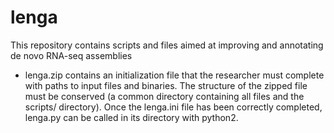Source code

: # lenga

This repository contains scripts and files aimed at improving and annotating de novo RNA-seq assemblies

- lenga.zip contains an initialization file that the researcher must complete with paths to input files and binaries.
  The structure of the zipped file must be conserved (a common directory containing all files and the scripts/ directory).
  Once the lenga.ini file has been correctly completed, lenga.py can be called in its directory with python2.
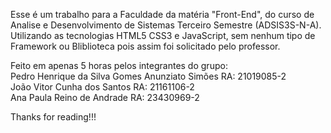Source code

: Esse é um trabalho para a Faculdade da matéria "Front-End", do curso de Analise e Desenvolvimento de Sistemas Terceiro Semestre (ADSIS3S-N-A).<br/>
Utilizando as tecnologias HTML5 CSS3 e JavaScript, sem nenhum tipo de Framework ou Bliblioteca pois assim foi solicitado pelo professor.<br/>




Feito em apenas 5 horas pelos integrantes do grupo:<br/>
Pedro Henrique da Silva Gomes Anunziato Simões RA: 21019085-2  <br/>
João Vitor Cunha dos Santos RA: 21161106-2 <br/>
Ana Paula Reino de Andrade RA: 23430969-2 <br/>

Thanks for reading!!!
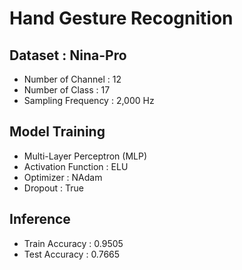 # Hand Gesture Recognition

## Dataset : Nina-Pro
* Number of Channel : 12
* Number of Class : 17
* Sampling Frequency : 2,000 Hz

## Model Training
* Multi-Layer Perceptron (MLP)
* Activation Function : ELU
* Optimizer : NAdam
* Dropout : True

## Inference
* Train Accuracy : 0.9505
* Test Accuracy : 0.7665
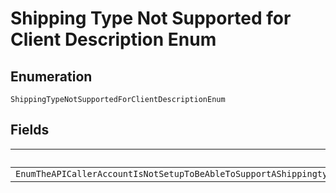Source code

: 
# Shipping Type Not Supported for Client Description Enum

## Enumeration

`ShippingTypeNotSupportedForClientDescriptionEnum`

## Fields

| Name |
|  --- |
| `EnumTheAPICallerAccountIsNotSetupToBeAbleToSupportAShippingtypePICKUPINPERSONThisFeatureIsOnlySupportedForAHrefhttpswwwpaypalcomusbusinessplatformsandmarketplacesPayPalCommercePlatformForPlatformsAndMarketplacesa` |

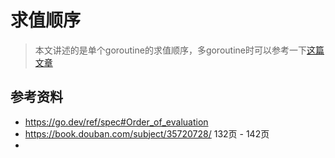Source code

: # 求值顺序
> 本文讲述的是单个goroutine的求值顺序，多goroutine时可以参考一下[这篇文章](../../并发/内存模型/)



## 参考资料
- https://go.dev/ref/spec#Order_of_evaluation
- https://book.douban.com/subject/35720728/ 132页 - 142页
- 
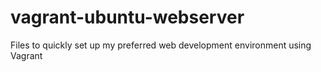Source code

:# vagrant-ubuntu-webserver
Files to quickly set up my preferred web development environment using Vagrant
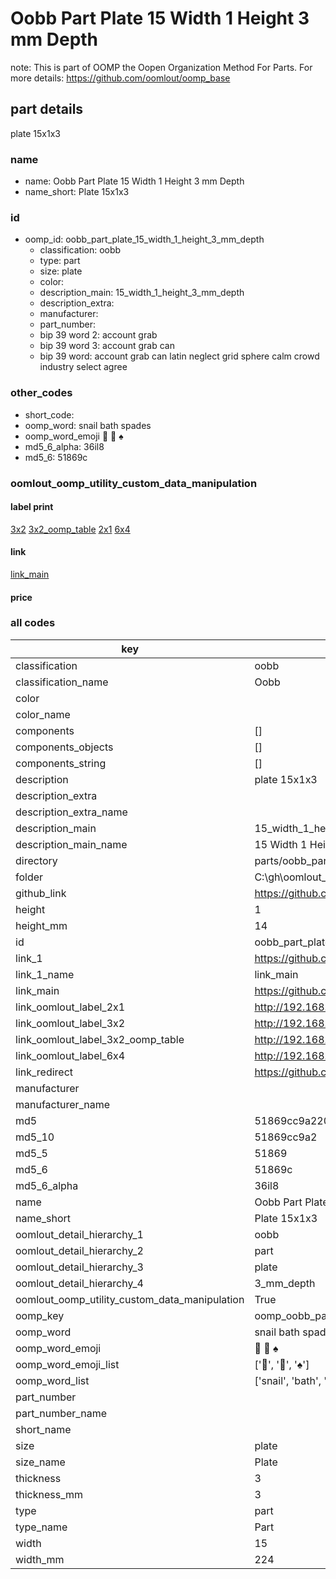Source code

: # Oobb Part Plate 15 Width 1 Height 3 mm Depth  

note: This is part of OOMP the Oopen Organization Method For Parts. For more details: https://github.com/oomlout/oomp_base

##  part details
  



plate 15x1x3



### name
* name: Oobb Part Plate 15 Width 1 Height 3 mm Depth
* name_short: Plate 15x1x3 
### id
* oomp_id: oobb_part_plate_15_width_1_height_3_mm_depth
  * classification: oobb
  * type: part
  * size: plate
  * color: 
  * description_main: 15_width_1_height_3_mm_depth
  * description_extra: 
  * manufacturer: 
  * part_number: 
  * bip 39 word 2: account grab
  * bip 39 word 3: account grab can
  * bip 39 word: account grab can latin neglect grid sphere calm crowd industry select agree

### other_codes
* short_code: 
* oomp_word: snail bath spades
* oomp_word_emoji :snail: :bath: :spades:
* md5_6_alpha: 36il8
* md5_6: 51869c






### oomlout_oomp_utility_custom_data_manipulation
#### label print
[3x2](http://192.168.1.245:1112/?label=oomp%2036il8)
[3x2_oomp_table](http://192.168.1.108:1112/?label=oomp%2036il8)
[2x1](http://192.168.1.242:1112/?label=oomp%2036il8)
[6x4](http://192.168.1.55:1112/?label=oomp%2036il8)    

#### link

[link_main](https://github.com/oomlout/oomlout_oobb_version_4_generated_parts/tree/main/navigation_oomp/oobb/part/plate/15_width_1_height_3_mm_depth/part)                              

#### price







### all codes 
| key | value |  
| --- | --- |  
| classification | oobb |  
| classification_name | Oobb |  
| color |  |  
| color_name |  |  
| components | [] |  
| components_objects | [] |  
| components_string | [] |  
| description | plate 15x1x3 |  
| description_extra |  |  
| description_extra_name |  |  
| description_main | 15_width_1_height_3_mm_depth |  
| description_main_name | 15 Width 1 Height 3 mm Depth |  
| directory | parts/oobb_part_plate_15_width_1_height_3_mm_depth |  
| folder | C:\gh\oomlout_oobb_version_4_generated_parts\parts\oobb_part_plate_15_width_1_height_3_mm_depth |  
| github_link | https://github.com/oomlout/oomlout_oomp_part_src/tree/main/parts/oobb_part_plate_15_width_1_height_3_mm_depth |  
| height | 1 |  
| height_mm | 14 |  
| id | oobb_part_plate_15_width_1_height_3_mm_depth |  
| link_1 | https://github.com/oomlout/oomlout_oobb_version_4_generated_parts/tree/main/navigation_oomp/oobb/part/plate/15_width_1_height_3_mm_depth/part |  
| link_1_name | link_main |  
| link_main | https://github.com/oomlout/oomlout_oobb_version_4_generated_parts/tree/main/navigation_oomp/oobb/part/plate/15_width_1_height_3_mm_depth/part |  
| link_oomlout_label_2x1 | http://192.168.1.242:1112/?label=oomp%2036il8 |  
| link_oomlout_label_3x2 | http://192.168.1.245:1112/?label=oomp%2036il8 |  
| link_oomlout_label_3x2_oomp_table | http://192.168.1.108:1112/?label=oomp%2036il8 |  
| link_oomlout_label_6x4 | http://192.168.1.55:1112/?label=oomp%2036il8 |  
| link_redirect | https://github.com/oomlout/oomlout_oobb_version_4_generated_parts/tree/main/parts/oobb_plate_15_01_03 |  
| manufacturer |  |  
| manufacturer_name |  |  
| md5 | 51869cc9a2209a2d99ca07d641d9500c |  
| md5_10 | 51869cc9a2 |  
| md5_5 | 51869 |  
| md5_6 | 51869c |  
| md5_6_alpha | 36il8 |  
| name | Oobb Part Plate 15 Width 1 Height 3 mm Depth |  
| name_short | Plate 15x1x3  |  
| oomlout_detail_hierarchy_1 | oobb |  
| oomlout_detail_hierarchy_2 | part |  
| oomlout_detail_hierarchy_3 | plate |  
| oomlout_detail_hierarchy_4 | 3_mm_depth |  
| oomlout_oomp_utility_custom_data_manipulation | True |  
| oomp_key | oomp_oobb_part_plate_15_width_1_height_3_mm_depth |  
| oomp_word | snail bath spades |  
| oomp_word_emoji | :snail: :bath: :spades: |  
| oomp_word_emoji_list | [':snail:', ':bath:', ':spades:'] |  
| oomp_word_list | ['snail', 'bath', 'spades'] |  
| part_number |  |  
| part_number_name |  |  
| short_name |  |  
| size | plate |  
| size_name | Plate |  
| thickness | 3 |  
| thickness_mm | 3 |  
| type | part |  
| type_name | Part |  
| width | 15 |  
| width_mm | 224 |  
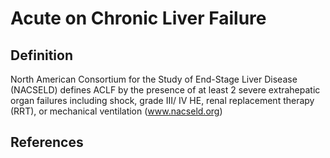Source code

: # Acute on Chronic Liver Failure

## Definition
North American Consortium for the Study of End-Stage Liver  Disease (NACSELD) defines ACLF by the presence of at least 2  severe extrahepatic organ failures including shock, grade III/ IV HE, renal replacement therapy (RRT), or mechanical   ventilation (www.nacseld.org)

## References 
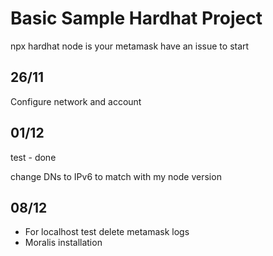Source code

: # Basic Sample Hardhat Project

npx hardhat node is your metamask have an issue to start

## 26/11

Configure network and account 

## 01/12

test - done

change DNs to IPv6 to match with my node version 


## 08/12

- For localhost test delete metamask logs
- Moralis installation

* * *

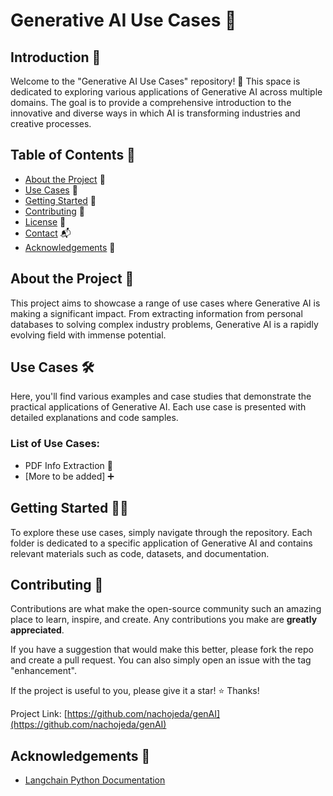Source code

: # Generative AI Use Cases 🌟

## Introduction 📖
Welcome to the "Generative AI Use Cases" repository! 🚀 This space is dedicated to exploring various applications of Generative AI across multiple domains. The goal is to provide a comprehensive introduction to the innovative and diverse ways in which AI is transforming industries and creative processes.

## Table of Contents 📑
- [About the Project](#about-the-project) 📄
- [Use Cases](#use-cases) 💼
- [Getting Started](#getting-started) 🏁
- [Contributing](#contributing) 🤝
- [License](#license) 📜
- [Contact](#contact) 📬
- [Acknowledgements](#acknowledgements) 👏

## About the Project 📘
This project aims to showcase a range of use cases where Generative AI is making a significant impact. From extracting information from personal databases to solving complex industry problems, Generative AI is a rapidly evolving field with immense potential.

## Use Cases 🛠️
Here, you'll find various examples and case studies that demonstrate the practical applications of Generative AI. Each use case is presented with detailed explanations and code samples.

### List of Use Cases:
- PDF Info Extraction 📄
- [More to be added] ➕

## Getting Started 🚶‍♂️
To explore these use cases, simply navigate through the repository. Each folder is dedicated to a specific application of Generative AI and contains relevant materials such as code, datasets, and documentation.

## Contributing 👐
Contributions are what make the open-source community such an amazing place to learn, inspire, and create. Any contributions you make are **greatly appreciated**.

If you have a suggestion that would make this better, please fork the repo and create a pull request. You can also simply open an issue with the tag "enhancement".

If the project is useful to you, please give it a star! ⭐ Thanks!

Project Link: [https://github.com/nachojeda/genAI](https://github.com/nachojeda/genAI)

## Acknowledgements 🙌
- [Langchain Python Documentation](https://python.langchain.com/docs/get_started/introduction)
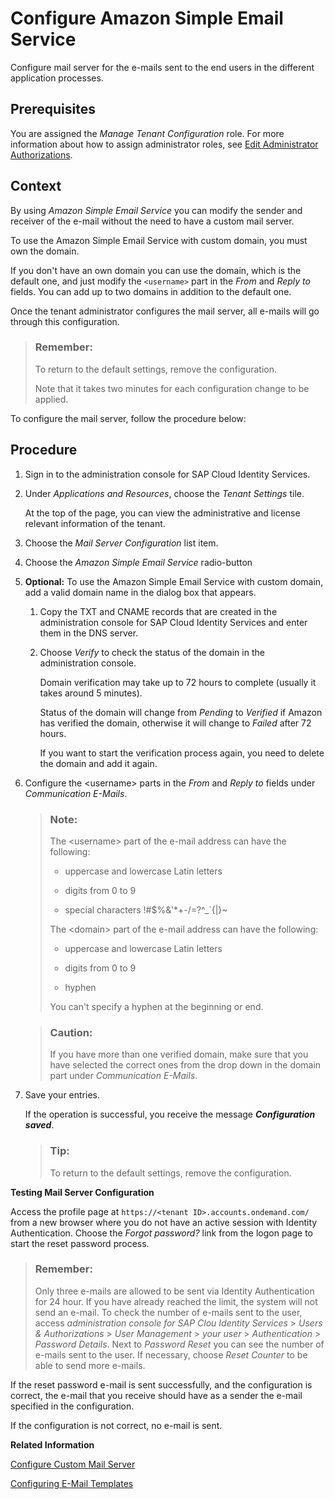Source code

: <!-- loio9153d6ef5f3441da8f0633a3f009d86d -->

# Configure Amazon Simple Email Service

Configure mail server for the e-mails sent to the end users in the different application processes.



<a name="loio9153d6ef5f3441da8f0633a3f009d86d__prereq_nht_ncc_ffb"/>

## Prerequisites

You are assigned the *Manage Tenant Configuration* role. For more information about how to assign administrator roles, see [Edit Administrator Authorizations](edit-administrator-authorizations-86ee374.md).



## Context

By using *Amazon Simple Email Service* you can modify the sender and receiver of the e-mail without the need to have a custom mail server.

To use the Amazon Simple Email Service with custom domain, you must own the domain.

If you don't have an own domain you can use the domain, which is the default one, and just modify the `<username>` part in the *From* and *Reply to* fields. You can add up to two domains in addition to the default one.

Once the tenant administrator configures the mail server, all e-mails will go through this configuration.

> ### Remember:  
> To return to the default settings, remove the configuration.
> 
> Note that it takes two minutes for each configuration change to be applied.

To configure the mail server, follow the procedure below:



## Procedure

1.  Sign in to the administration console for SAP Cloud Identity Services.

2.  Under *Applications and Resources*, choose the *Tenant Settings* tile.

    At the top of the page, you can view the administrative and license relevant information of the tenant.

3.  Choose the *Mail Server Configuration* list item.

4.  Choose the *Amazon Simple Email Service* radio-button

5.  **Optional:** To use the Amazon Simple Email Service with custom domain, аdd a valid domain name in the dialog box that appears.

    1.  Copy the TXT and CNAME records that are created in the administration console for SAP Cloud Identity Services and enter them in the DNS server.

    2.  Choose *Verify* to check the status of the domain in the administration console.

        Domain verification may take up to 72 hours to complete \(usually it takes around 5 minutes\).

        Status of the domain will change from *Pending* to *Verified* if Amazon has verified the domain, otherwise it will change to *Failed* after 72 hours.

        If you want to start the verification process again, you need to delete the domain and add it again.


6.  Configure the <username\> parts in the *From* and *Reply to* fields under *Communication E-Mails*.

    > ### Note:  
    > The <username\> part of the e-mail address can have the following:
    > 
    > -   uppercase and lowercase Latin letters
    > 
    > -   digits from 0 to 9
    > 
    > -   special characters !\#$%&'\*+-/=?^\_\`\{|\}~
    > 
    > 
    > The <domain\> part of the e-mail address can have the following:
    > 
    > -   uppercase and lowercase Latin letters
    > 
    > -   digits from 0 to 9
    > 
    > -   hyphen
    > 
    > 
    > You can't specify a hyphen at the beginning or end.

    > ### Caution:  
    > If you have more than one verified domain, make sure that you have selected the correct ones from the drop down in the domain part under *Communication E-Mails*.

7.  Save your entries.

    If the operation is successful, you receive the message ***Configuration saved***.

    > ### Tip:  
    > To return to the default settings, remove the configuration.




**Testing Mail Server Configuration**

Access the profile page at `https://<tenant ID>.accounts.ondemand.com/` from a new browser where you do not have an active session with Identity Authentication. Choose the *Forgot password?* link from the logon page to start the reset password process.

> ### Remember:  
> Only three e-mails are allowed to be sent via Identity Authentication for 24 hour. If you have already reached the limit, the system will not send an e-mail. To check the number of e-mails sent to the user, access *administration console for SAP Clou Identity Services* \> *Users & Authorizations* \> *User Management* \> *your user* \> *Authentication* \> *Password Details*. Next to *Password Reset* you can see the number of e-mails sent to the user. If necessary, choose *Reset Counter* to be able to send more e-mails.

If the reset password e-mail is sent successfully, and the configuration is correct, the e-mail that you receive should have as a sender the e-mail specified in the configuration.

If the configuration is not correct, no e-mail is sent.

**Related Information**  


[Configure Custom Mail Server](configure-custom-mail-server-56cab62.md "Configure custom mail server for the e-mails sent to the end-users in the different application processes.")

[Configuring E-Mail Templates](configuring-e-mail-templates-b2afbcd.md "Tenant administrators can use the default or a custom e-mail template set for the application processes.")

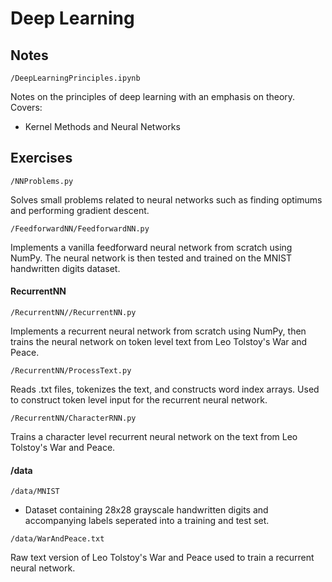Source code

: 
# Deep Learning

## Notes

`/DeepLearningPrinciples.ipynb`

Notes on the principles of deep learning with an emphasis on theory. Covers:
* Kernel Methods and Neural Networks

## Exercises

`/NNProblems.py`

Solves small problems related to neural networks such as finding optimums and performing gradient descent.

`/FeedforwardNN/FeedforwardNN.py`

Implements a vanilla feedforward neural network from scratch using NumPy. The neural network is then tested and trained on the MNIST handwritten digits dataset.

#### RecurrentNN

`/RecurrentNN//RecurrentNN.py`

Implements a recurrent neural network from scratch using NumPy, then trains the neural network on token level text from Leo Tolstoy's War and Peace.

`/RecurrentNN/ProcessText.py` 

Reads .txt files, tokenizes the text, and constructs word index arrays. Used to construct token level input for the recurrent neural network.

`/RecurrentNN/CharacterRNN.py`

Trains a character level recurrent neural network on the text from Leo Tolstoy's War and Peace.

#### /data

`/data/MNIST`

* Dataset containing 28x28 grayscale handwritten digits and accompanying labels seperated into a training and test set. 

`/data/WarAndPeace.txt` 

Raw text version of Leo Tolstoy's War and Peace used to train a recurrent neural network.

▸ Aim of the task: The reply is a bare number: how many lines above include "address".

▸ The completed task: 2